Pateó 19 veces dentro del arco y no pudo concretarlo. Tuvo un dominio total del partido, pero convirtió a dos del final.

No es casual que cuando se abra la garganta para gritar goles empiecen a salir a borbotones. Racing inventa variantes como un mago con trucos infinitos y no puede convertir. Patea 19 veces adentro del área de Alianza Lima y recién en el minueto 87 logra que la pelota entre. La agonía parece haber arrancado contra Nacional, hace una semana, en Avellaneda, donde se cruzó con la misma situación. Hasta que Thiago Banega, inesperedamente, penetró el áre, le reventó el arco a Leao Butrón y recuperó la senda de la victoria.

Racing es un plan difícil de explicar. Sus jugadores rotan de posiciones, hacen apariciones en el primer pase y en el final, se abren, se cierran, entran y salen del ritmo enérgico de los demás. Los une que apenas la pierden saltan a sacártela. Después se desordenan para encontrar el juego. Los mediocampistas pueden ser defensores o delanteros. La táctica es una excusa para exponer el estilo. Esa idea oscila entre un post pérdida muy alto y una búsqueda del pase al espacio que hace daño. 

La Academia ganó la posesión de la pelota en todos los partidos desde que llegó Beccacece. Es el resultado de un plan que todavía no encuentra la eficacia para jugar más tranquilo. Cuando no está apurado, Racing se expande y usa eternas porciones de césped donde hacer circular la pelota. La experiencia de Nery Domínguez de defensor central y de Marcelo Díaz de volante hace acordar al Chile que ganó la Copa América de 2015. La calidad de esos dos jugadores permite que todos los movimientos funcionen. Tienen recursos para jugar en corto y en largo, encontrar a los cercanos y a los alejados.

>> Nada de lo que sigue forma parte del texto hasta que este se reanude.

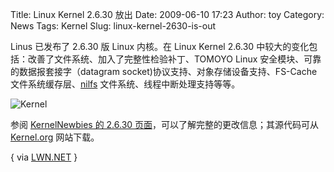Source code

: Title: Linux Kernel 2.6.30 放出
Date: 2009-06-10 17:23
Author: toy
Category: News
Tags: Kernel
Slug: linux-kernel-2630-is-out

Linus 已发布了 2.6.30 版 Linux 内核。在 Linux Kernel 2.6.30
中较大的变化包括：改善了文件系统、加入了完整性检验补丁、TOMOYO Linux
安全模块、可靠的数据报套接字（datagram
socket)协议支持、对象存储设备支持、FS-Cache
文件系统缓存层、[nilfs](http://www.nilfs.org/en/)
文件系统、线程中断处理支持等等。

![Kernel](http://i.linuxtoy.org/i/logo/linux.jpeg)

参阅 [KernelNewbies 的 2.6.30
页面](http://kernelnewbies.org/Linux\_2\_6\_30)，可以了解完整的更改信息；其源代码可从
[Kernel.org](http://kernel.org/) 网站下载。

{ via [LWN.NET](http://lwn.net/Articles/336506/) }

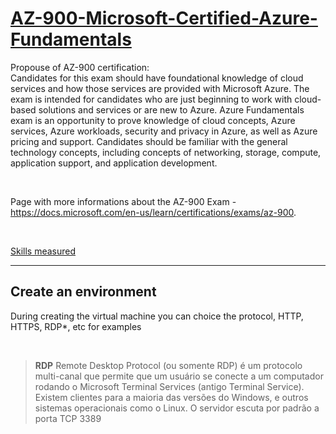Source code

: # [AZ-900-Microsoft-Certified-Azure-Fundamentals](https://docs.microsoft.com/en-us/learn/certifications/exams/az-900)

Propouse of AZ-900 certification:  
Candidates for this exam should have foundational knowledge of cloud services and how those services are provided with Microsoft Azure. The exam is intended for candidates who are just beginning to work with cloud-based solutions and services or are new to Azure.
Azure Fundamentals exam is an opportunity to prove knowledge of cloud concepts, Azure services, Azure workloads, security and privacy in Azure, as well as Azure pricing and support. Candidates should be familiar with the general technology concepts, including concepts of networking, storage, compute, application support, and application development.

<br>

Page with more informations about the AZ-900 Exam - https://docs.microsoft.com/en-us/learn/certifications/exams/az-900.

<br>

[Skills measured](https://query.prod.cms.rt.microsoft.com/cms/api/am/binary/RE3VwUY)

___

## Create an environment

During creating the virtual machine you can choice the protocol, HTTP, HTTPS, RDP*, etc for examples

<br>


>**RDP** Remote Desktop Protocol (ou somente RDP) é um protocolo multi-canal que permite que um usuário se conecte a um computador rodando o Microsoft Terminal Services (antigo Terminal Service). Existem clientes para a maioria das versões do Windows, e outros sistemas operacionais como o Linux. O servidor escuta por padrão a porta TCP 3389
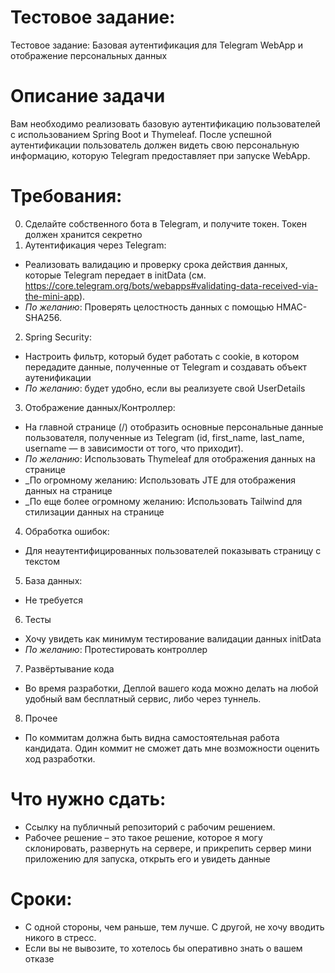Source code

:# Тестовое задание:
Тестовое задание:  Базовая аутентификация для Telegram WebApp и отображение персональных данных

# Описание задачи
Вам необходимо реализовать базовую аутентификацию пользователей с использованием Spring Boot и Thymeleaf. После успешной аутентификации пользователь должен видеть свою персональную информацию, которую Telegram предоставляет при запуске WebApp.

# Требования:
0. Сделайте собственного бота в Telegram, и получите токен. Токен должен хранится секретно
1. Аутентификация через Telegram:
*	Реализовать валидацию и проверку срока действия данных, которые Telegram передает в initData (см. https://core.telegram.org/bots/webapps#validating-data-received-via-the-mini-app).
*	_По желанию_: Проверять целостность данных с помощью HMAC-SHA256.
2. Spring Security:
*	Настроить фильтр, который будет работать с cookie, в котором передадите данные, полученные от Telegram и создавать объект аутенификации
* _По желанию_: будет удобно, если вы реализуете свой UserDetails 
3. Отображение данных/Контроллер:
* На главной странице (/) отобразить основные персональные данные пользователя, полученные из Telegram (id, first_name, last_name, username — в зависимости от того, что приходит).
* _По желанию_: Использовать Thymeleaf для отображения данных на странице
* _По огромному желанию: Использовать JTE для отображения данных на странице 
* _По еще более огромному желанию: Использовать Tailwind для стилизации данных на странице 
4. Обработка ошибок:
* Для неаутентифицированных пользователей показывать страницу с текстом
5. База данных:
* Не требуется
6. Тесты
* Хочу увидеть как минимум тестирование валидации данных initData
* _По желанию_: Протестировать контроллер
7. Развёртывание кода
* Во время разработки, Деплой вашего кода можно делать на любой удобный вам бесплатный сервис, либо через туннель.
8. Прочее
* По коммитам должна быть видна самостоятельная работа кандидата. Один коммит не сможет дать мне возможности оценить ход разработки.

# Что нужно сдать:
* Ссылку на публичный репозиторий с рабочим решением.
* Рабочее решение – это такое решение, которое я могу склонировать, развернуть на сервере, и прикрепить сервер мини приложению для запуска, открыть его и увидеть данные

# Сроки:
* С одной стороны, чем раньше, тем лучше. С другой, не хочу вводить никого в стресс.
* Если вы не вывозите, то хотелось бы оперативно знать о вашем отказе

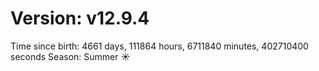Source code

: # Version: v12.9.4
Time since birth: 4661 days, 111864 hours, 6711840 minutes, 402710400 seconds
Season: Summer ☀️
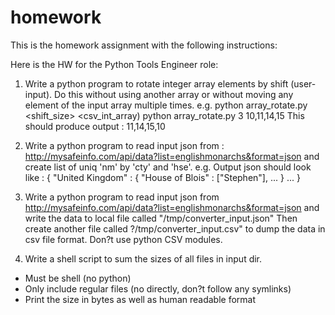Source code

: # homework
This is the homework assignment with the following instructions:

Here is the HW for the Python Tools Engineer role:
 
1) Write a python program to rotate integer array elements by shift (user-input). Do this without using another array or without moving any element of the input array multiple times.
e.g. python array_rotate.py <shift_size> <csv_int_array)
python array_rotate.py 3 10,11,14,15
This should produce output : 11,14,15,10

2) Write a python program to read input json from : http://mysafeinfo.com/api/data?list=englishmonarchs&format=json
and create list of uniq 'nm' by 'cty' and 'hse'.
e.g. Output json should look like :
{
"United Kingdom" : {
"House of Blois" : ["Stephen"],
...
}
...
}

3) Write a python program to read input json from http://mysafeinfo.com/api/data?list=englishmonarchs&format=json
and write the data to local file called "/tmp/converter_input.json" Then create another file called ?/tmp/converter_input.csv" to dump the data in csv file format.
Don?t use python CSV modules.

4) Write a shell script to sum the sizes of all files in input dir.
- Must be shell (no python)
- Only include regular files (no directly, don?t follow any symlinks)
- Print the size in bytes as well as human readable format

Dice el refrán futbolero que los entrenadores van perdiendo importancia de cara al arco rival. Tiene tiene un problema que repitió con Alianza Lima. Eso se sumó a una pólvora mojada que no salió ni para el penal que Butrón le detuvo a Reniero. Los gritos llegaron desde ecos inesperados. Banega y Garré, dos que salieron desde el banco, trajeron un grito que alivió a todos.